Why does Canada have a Senate?

Why does Canada have a Senate?

Not to operate as a chamber of “sober second thought,” in John D. MacDonald’s deathless words. Senators have almost no legislative or political function, which, I would like to emphasize, is as it should be. They are an unelected body of party hacks who have been placed in comfortable public sinecures, and as such should not be allowed to meddle in the political process. The Senate is a body modeled after the British House of Lords, which itself has no place in a modern democracy.

In all fairness, I think most senators realize this. And they do a good job of doing nothing. Claire Hoy’s Nice Work exposed their uselessness years ago.

Even if you do see the Senate as having a function, the idea that the dirty rabble of democracy needs to be guided over by a wealthy and paternalistic Establishment was a fossilized notion already in 1867. The United States Constitution originally had senators elected by state legislatures — which, while indirect, was at least a notionally democratic process — up until 1913, when the Seventeenth Amendment provided for their direct election by the people. In other words, the American system was always more progressive than the one our own Constitution provided for (drafted over 70 years later), and was still considered politically out of date before the outbreak of the First World War. Meanwhile, we’ve thought it best to keep with the old ways.
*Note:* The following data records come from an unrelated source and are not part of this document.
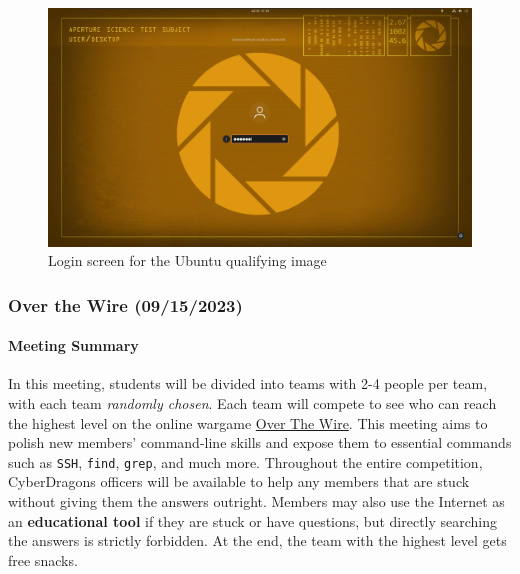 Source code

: \documentclass[
  letterpaper,
  DIV=11,
  numbers=noendperiod]{scrartcl}
\let\oldparagraph\paragraph
\renewcommand{\paragraph}[1]{\oldparagraph{#1}\mbox{}}
\begin{document}
\begin{figure}

{\centering \includegraphics[width=5.20833in,height=\textheight]{img/login-screen.png}

}

\caption{Login screen for the Ubuntu qualifying image}

\end{figure}

\newpage{}

\hypertarget{over-the-wire-09152023}{%
\subsubsection{Over the Wire
(09/15/2023)}\label{over-the-wire-09152023}}

\hypertarget{meeting-summary-2}{%
\paragraph{Meeting Summary}\label{meeting-summary-2}}

In this meeting, students will be divided into teams with 2-4 people per
team, with each team \emph{randomly chosen}. Each team will compete to
see who can reach the highest level on the online wargame
\href{https://overthewire.org/wargames/}{Over The Wire}. This meeting
aims to polish new members' command-line skills and expose them to
essential commands such as \texttt{SSH}, \texttt{find}, \texttt{grep},
and much more. Throughout the entire competition, CyberDragons officers
will be available to help any members that are stuck without giving them
the answers outright. Members may also use the Internet as an
\textbf{educational tool} if they are stuck or have questions, but
directly searching the answers is strictly forbidden. At the end, the
team with the highest level gets free snacks.
\end{document}
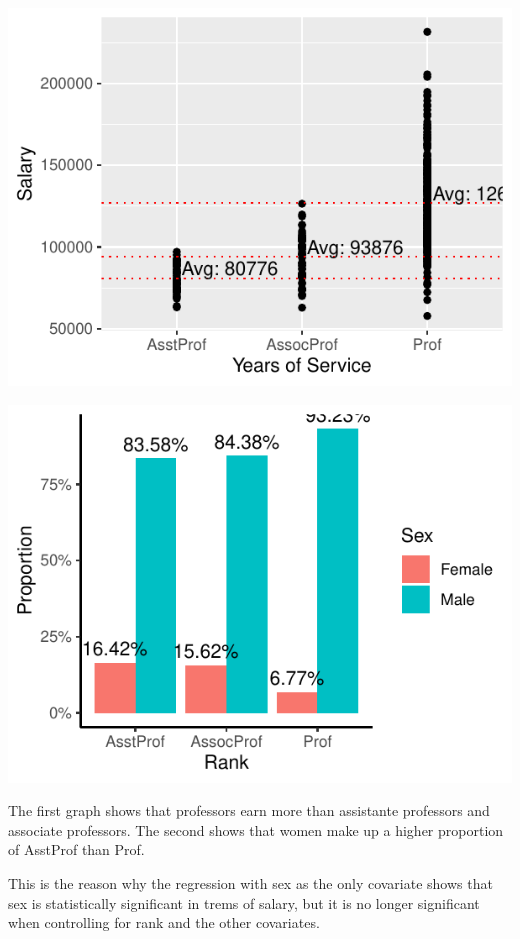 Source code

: \documentclass[
]{article}
\begin{document}
\begin{center}\includegraphics{Exercise1_files/figure-latex/unnamed-chunk-7-1} \end{center}

\begin{center}\includegraphics{Exercise1_files/figure-latex/unnamed-chunk-7-2} \end{center}

The first graph shows that professors earn more than assistante
professors and associate professors. The second shows that women make up
a higher proportion of AsstProf than Prof.

This is the reason why the regression with sex as the only covariate
shows that sex is statistically significant in trems of salary, but it
is no longer significant when controlling for rank and the other
covariates.
\end{document}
So why does Canada have a Senate?

Not because anyone wants there to be a Senate. Stephen Harper has attempted to either abolish or reform it, only to be slapped down by the Supreme Court. An embarrassed Justin Trudeau removed Liberal senators from that party’s caucus (they now call themselves Senate Liberals instead of Liberal Senators). Abolishment of the Senate is a longstanding part of the NDP platform. The Greens want to make it an elected body based on proportional representation. Nobody wants to keep it in its current form. Except, I guess, the senators themselves.
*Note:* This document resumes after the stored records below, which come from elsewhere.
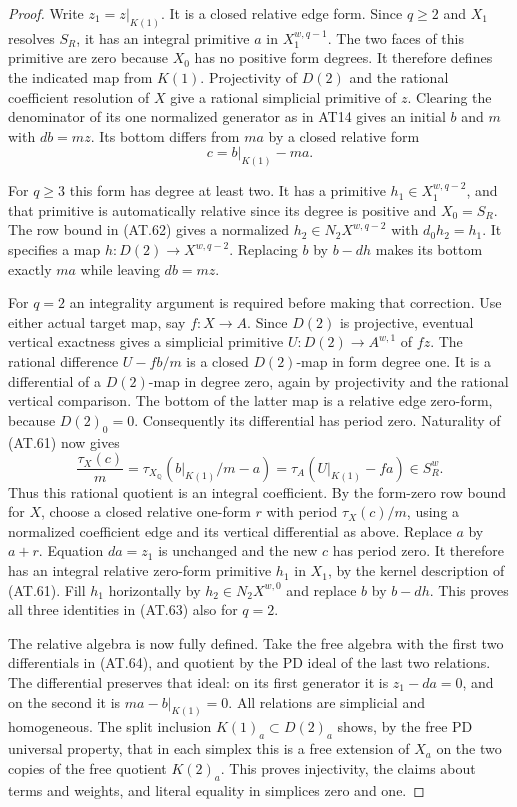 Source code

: \begin{proof}
Write $z_1=z|_{K(1)}$. It is a closed relative edge
form. Since $q\geq2$ and $X_1$ resolves $S_R$, it has
an integral primitive $a$ in $X_1^{w,q-1}$.
The two faces of this primitive are zero because
$X_0$ has no positive form degrees.
It therefore defines the indicated map from $K(1)$.
Projectivity of $D(2)$ and the rational coefficient
resolution of $X$ give a rational simplicial primitive
of $z$. Clearing the denominator of its one normalized
generator as in AT14 gives an initial $b$ and $m$
with $db=mz$. Its bottom differs from $ma$ by a
closed relative form
\[
                       c=b|_{K(1)}-ma.
 \tag{AT.66}
\]

For $q\geq3$ this form has degree at least two.
It has a primitive $h_1\in X_1^{w,q-2}$, and that
primitive is automatically relative since its degree
is positive and $X_0=S_R$.
The row bound in \textup{(AT.62)} gives a normalized
$h_2\in N_2X^{w,q-2}$ with $d_0h_2=h_1$.
It specifies a map $h:D(2)\to X^{w,q-2}$.
Replacing $b$ by $b-dh$ makes its bottom exactly
$ma$ while leaving $db=mz$.

For $q=2$ an integrality argument is required before
making that correction. Use either actual target map,
say $f:X\to A$. Since $D(2)$ is projective, eventual
vertical exactness gives a simplicial primitive
$U:D(2)\to A^{w,1}$ of $fz$.
The rational difference $U-fb/m$ is a closed
$D(2)$-map in form degree one. It is a differential
of a $D(2)$-map in degree zero, again by projectivity
and the rational vertical comparison.
The bottom of the latter map is a relative edge
zero-form, because $D(2)_0=0$.
Consequently its differential has period zero.
Naturality of \textup{(AT.61)} now gives
\[
 \frac{\tau_X(c)}m
   =\tau_{X_{\mathbb Q}}(b|_{K(1)}/m-a)
   =\tau_A(U|_{K(1)}-fa)\in S_R^w.
 \tag{AT.67}
\]
Thus this rational quotient is an integral coefficient.
By the form-zero row bound for $X$, choose a closed
relative one-form $r$ with period $\tau_X(c)/m$,
using a normalized coefficient edge and its vertical
differential as above.
Replace $a$ by $a+r$. Equation $da=z_1$ is unchanged
and the new $c$ has period zero.
It therefore has an integral relative zero-form
primitive $h_1$ in $X_1$, by the kernel description
of \textup{(AT.61)}.
Fill $h_1$ horizontally by $h_2\in N_2X^{w,0}$
and replace $b$ by $b-dh$.
This proves all three identities in \textup{(AT.63)}
also for $q=2$.

The relative algebra is now fully defined.
Take the free algebra with the first two differentials
in \textup{(AT.64)}, and quotient by the PD ideal
of the last two relations.
The differential preserves that ideal: on its first
generator it is $z_1-da=0$, and on the second it is
$ma-b|_{K(1)}=0$.
All relations are simplicial and homogeneous.
The split inclusion $K(1)_a\subset D(2)_a$ shows,
by the free PD universal property, that in each simplex
this is a free extension of $X_a$ on the two copies
of the free quotient $K(2)_a$.
This proves injectivity, the claims about terms and
weights, and literal equality in simplices zero and one.


\end{proof}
But reform is a dead letter. Every attempt to reform the Senate since the 1970s, and there have been many, has failed. Change is never going to come.

This does not upset me. I would not like to see an elected, more effective, or otherwise reformed Senate. What purpose would a reformed Senate have? It would either be redundant or lead to gridlock, and would certainly be more expensive to maintain (and lead to even more electioneering). Who thinks Canada needs more politicians? What problems does Canada currently face for which more politicians will provide the answer?
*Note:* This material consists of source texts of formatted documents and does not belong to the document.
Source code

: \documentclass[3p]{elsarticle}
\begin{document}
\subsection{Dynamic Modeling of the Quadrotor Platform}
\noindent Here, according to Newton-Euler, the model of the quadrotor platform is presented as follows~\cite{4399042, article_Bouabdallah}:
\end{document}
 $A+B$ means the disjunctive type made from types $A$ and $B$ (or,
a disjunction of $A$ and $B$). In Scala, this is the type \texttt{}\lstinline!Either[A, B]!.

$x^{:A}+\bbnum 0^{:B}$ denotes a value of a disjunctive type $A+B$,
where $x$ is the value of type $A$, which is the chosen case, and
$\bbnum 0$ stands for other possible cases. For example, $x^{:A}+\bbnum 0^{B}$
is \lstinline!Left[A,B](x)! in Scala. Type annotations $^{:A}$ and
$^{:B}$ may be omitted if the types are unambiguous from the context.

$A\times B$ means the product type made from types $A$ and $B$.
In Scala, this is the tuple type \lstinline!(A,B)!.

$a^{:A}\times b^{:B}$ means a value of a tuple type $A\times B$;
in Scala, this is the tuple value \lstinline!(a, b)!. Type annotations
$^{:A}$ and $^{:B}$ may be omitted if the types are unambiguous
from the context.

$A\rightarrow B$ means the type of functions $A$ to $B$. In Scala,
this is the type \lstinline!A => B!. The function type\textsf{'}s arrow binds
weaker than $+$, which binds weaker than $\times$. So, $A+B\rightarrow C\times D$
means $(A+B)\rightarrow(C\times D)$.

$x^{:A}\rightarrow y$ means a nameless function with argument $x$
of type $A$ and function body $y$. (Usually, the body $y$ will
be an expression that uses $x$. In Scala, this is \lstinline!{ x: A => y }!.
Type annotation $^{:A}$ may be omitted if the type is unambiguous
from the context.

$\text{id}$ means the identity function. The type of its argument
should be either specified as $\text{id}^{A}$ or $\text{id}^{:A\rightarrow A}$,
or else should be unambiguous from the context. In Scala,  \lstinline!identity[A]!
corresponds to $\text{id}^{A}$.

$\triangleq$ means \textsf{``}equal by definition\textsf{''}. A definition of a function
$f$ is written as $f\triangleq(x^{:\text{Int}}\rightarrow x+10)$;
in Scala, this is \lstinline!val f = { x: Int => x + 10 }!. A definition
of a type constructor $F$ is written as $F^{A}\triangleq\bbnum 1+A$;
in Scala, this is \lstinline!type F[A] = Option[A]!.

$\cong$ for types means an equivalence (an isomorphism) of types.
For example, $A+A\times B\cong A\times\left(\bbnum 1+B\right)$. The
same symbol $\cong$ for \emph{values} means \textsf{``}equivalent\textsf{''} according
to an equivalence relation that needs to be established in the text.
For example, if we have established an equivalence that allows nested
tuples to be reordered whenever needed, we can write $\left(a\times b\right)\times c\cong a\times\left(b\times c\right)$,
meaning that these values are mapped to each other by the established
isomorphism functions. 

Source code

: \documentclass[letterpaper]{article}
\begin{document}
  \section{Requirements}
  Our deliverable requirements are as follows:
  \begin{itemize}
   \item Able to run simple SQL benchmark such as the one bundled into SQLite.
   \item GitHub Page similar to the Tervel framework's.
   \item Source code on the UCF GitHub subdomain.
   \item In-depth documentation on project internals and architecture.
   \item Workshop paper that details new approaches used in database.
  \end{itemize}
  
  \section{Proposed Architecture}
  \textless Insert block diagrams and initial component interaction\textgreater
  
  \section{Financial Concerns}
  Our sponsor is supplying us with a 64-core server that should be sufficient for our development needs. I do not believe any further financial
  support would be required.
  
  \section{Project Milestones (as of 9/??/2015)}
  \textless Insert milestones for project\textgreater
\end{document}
If reform is a dead letter, abolition is a pipe dream. According to the Supreme Court abolition could only happen with the unanimous consent of the provinces and the Senate itself. In short, they’d have to vote themselves out of existence. It’s even questionable whether the house can be allowed to simply grow old and die of natural causes. The Constitution may require we maintain it.

Why does Canada have a Senate? Because we were saddled with this house of shame by a bunch of wannabe aristos in the nineteenth century and now it can’t be gotten rid of. Ever.

And so, as the Senate continues to wallow in scandal, we the people are left to follow the trials and tribulations of figures like Mike Duffy and Pamela Wallin on TV and in the newspapers. Excess and entitlement for the Establishment. For the plebs it’s broken crackers, cold camembert, and circuses.